_Action item_. Write out the entries again. Match each one exactly.

START Records for the task

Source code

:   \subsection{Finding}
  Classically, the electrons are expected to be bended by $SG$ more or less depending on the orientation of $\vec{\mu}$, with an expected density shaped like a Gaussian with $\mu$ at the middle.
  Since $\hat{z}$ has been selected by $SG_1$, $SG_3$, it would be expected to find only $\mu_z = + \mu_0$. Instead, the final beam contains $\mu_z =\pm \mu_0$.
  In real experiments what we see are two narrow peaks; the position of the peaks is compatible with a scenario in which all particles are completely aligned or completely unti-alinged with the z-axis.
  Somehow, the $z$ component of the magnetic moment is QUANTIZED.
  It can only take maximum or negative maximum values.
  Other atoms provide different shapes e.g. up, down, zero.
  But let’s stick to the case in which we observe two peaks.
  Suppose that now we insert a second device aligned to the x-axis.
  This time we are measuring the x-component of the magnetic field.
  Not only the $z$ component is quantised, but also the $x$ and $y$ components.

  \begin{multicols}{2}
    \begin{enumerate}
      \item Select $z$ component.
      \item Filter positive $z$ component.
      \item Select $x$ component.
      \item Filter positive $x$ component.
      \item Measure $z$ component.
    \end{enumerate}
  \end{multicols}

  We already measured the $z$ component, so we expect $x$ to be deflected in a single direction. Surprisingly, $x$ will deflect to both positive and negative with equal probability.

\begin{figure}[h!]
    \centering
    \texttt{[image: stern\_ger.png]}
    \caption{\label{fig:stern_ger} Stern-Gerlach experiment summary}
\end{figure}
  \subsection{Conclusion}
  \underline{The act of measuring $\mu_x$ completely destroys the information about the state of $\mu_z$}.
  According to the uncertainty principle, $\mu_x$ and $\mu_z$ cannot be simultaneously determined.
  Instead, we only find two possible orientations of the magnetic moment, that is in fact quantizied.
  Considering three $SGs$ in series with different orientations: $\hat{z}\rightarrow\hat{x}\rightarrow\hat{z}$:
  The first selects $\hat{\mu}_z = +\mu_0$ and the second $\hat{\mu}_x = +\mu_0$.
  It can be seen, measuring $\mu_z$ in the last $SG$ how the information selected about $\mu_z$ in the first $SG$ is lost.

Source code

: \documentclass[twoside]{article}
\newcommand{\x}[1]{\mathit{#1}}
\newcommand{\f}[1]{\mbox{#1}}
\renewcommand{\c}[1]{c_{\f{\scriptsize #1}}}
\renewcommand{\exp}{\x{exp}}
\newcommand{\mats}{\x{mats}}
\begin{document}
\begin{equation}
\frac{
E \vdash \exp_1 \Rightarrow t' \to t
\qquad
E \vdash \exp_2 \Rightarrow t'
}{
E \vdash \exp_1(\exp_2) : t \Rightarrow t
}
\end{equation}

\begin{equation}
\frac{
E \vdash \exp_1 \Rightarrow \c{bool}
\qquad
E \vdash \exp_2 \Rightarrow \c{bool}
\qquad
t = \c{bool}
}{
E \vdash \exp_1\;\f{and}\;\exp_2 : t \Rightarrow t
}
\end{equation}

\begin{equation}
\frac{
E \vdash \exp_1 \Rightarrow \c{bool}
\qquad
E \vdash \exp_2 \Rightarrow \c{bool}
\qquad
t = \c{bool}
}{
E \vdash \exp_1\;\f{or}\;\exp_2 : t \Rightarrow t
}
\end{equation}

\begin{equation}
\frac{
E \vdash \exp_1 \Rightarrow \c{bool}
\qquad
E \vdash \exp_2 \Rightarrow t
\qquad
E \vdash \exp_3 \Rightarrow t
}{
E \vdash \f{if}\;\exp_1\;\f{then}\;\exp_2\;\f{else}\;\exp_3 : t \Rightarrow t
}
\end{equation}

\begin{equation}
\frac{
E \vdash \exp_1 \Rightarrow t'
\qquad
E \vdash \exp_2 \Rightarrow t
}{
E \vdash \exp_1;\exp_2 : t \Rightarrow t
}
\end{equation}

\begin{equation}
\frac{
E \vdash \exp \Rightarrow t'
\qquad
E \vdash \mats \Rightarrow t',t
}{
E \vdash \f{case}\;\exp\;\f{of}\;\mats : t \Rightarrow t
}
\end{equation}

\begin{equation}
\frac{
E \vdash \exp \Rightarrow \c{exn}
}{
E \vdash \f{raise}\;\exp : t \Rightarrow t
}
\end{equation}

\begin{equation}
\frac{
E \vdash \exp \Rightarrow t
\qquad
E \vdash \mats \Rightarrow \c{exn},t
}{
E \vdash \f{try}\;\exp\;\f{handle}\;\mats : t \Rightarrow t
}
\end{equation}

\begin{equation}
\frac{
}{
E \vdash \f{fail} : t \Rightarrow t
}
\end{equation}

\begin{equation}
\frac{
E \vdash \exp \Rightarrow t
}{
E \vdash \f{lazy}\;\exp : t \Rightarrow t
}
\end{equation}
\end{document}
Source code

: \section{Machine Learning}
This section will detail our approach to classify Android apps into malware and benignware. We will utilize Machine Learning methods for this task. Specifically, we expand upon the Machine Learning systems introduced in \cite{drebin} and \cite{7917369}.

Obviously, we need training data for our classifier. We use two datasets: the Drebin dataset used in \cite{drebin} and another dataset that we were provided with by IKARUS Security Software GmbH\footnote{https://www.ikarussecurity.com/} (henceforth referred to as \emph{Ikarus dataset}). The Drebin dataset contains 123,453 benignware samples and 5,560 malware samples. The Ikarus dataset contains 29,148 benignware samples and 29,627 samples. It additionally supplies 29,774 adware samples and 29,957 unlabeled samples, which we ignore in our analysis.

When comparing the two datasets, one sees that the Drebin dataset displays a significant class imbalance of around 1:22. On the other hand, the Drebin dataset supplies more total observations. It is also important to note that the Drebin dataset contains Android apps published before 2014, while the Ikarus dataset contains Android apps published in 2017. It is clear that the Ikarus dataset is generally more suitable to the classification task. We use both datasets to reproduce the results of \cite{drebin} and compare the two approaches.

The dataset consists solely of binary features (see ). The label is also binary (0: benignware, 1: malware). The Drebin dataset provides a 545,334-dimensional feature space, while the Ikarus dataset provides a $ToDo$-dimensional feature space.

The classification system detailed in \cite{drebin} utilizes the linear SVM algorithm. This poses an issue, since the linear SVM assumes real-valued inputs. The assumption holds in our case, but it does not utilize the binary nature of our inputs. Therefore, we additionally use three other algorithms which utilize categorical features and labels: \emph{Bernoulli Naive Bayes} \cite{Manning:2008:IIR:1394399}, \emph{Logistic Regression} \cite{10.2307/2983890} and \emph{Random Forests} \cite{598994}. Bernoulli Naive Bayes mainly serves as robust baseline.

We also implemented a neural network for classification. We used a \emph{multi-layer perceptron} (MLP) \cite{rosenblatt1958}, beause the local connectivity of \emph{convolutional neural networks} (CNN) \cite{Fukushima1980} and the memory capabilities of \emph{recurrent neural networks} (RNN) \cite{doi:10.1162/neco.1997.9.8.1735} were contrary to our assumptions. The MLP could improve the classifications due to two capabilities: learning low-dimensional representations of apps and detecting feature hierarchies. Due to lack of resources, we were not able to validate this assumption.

END Records for the task

_Exercise response_.
Source code

:   \subsection{Finding}
  Classically, the electrons are expected to be bended by $SG$ more or less depending on the orientation of $\vec{\mu}$, with an expected density shaped like a Gaussian with $\mu$ at the middle.
  Since $\hat{z}$ has been selected by $SG_1$, $SG_3$, it would be expected to find only $\mu_z = + \mu_0$. Instead, the final beam contains $\mu_z =\pm \mu_0$.
  In real experiments what we see are two narrow peaks; the position of the peaks is compatible with a scenario in which all particles are completely aligned or completely unti-alinged with the z-axis.
  Somehow, the $z$ component of the magnetic moment is QUANTIZED.
  It can only take maximum or negative maximum values.
  Other atoms provide different shapes e.g. up, down, zero.
  But let’s stick to the case in which we observe two peaks.
  Suppose that now we insert a second device aligned to the x-axis.
  This time we are measuring the x-component of the magnetic field.
  Not only the $z$ component is quantised, but also the $x$ and $y$ components.

  \begin{multicols}{2}
    \begin{enumerate}
      \item Select $z$ component.
      \item Filter positive $z$ component.
      \item Select $x$ component.
      \item Filter positive $x$ component.
      \item Measure $z$ component.
    \end{enumerate}
  \end{multicols}

  We already measured the $z$ component, so we expect $x$ to be deflected in a single direction. Surprisingly, $x$ will deflect to both positive and negative with equal probability.

\begin{figure}[h!]
    \centering
    \texttt{[image: stern\_ger.png]}
    \caption{\label{fig:stern_ger} Stern-Gerlach experiment summary}
\end{figure}
  \subsection{Conclusion}
  \underline{The act of measuring $\mu_x$ completely destroys the information about the state of $\mu_z$}.
  According to the uncertainty principle, $\mu_x$ and $\mu_z$ cannot be simultaneously determined.
  Instead, we only find two possible orientations of the magnetic moment, that is in fact quantizied.
  Considering three $SGs$ in series with different orientations: $\hat{z}\rightarrow\hat{x}\rightarrow\hat{z}$:
  The first selects $\hat{\mu}_z = +\mu_0$ and the second $\hat{\mu}_x = +\mu_0$.
  It can be seen, measuring $\mu_z$ in the last $SG$ how the information selected about $\mu_z$ in the first $SG$ is lost.

Source code

: \documentclass[twoside]{article}
\newcommand{\x}[1]{\mathit{#1}}
\newcommand{\f}[1]{\mbox{#1}}
\renewcommand{\c}[1]{c_{\f{\scriptsize #1}}}
\renewcommand{\exp}{\x{exp}}
\newcommand{\mats}{\x{mats}}
\begin{document}
\begin{equation}
\frac{
E \vdash \exp_1 \Rightarrow t' \to t
\qquad
E \vdash \exp_2 \Rightarrow t'
}{
E \vdash \exp_1(\exp_2) : t \Rightarrow t
}
\end{equation}

\begin{equation}
\frac{
E \vdash \exp_1 \Rightarrow \c{bool}
\qquad
E \vdash \exp_2 \Rightarrow \c{bool}
\qquad
t = \c{bool}
}{
E \vdash \exp_1\;\f{and}\;\exp_2 : t \Rightarrow t
}
\end{equation}

\begin{equation}
\frac{
E \vdash \exp_1 \Rightarrow \c{bool}
\qquad
E \vdash \exp_2 \Rightarrow \c{bool}
\qquad
t = \c{bool}
}{
E \vdash \exp_1\;\f{or}\;\exp_2 : t \Rightarrow t
}
\end{equation}

\begin{equation}
\frac{
E \vdash \exp_1 \Rightarrow \c{bool}
\qquad
E \vdash \exp_2 \Rightarrow t
\qquad
E \vdash \exp_3 \Rightarrow t
}{
E \vdash \f{if}\;\exp_1\;\f{then}\;\exp_2\;\f{else}\;\exp_3 : t \Rightarrow t
}
\end{equation}

\begin{equation}
\frac{
E \vdash \exp_1 \Rightarrow t'
\qquad
E \vdash \exp_2 \Rightarrow t
}{
E \vdash \exp_1;\exp_2 : t \Rightarrow t
}
\end{equation}

\begin{equation}
\frac{
E \vdash \exp \Rightarrow t'
\qquad
E \vdash \mats \Rightarrow t',t
}{
E \vdash \f{case}\;\exp\;\f{of}\;\mats : t \Rightarrow t
}
\end{equation}

\begin{equation}
\frac{
E \vdash \exp \Rightarrow \c{exn}
}{
E \vdash \f{raise}\;\exp : t \Rightarrow t
}
\end{equation}

\begin{equation}
\frac{
E \vdash \exp \Rightarrow t
\qquad
E \vdash \mats \Rightarrow \c{exn},t
}{
E \vdash \f{try}\;\exp\;\f{handle}\;\mats : t \Rightarrow t
}
\end{equation}

\begin{equation}
\frac{
}{
E \vdash \f{fail} : t \Rightarrow t
}
\end{equation}

\begin{equation}
\frac{
E \vdash \exp \Rightarrow t
}{
E \vdash \f{lazy}\;\exp : t \Rightarrow t
}
\end{equation}
\end{document}
Source code

: \section{Machine Learning}
This section will detail our approach to classify Android apps into malware and benignware. We will utilize Machine Learning methods for this task. Specifically, we expand upon the Machine Learning systems introduced in \cite{drebin} and \cite{7917369}.

Obviously, we need training data for our classifier. We use two datasets: the Drebin dataset used in \cite{drebin} and another dataset that we were provided with by IKARUS Security Software GmbH\footnote{https://www.ikarussecurity.com/} (henceforth referred to as \emph{Ikarus dataset}). The Drebin dataset contains 123,453 benignware samples and 5,560 malware samples. The Ikarus dataset contains 29,148 benignware samples and 29,627 samples. It additionally supplies 29,774 adware samples and 29,957 unlabeled samples, which we ignore in our analysis.

When comparing the two datasets, one sees that the Drebin dataset displays a significant class imbalance of around 1:22. On the other hand, the Drebin dataset supplies more total observations. It is also important to note that the Drebin dataset contains Android apps published before 2014, while the Ikarus dataset contains Android apps published in 2017. It is clear that the Ikarus dataset is generally more suitable to the classification task. We use both datasets to reproduce the results of \cite{drebin} and compare the two approaches.

The dataset consists solely of binary features (see ). The label is also binary (0: benignware, 1: malware). The Drebin dataset provides a 545,334-dimensional feature space, while the Ikarus dataset provides a $ToDo$-dimensional feature space.

The classification system detailed in \cite{drebin} utilizes the linear SVM algorithm. This poses an issue, since the linear SVM assumes real-valued inputs. The assumption holds in our case, but it does not utilize the binary nature of our inputs. Therefore, we additionally use three other algorithms which utilize categorical features and labels: \emph{Bernoulli Naive Bayes} \cite{Manning:2008:IIR:1394399}, \emph{Logistic Regression} \cite{10.2307/2983890} and \emph{Random Forests} \cite{598994}. Bernoulli Naive Bayes mainly serves as robust baseline.

We also implemented a neural network for classification. We used a \emph{multi-layer perceptron} (MLP) \cite{rosenblatt1958}, beause the local connectivity of \emph{convolutional neural networks} (CNN) \cite{Fukushima1980} and the memory capabilities of \emph{recurrent neural networks} (RNN) \cite{doi:10.1162/neco.1997.9.8.1735} were contrary to our assumptions. The MLP could improve the classifications due to two capabilities: learning low-dimensional representations of apps and detecting feature hierarchies. Due to lack of resources, we were not able to validate this assumption.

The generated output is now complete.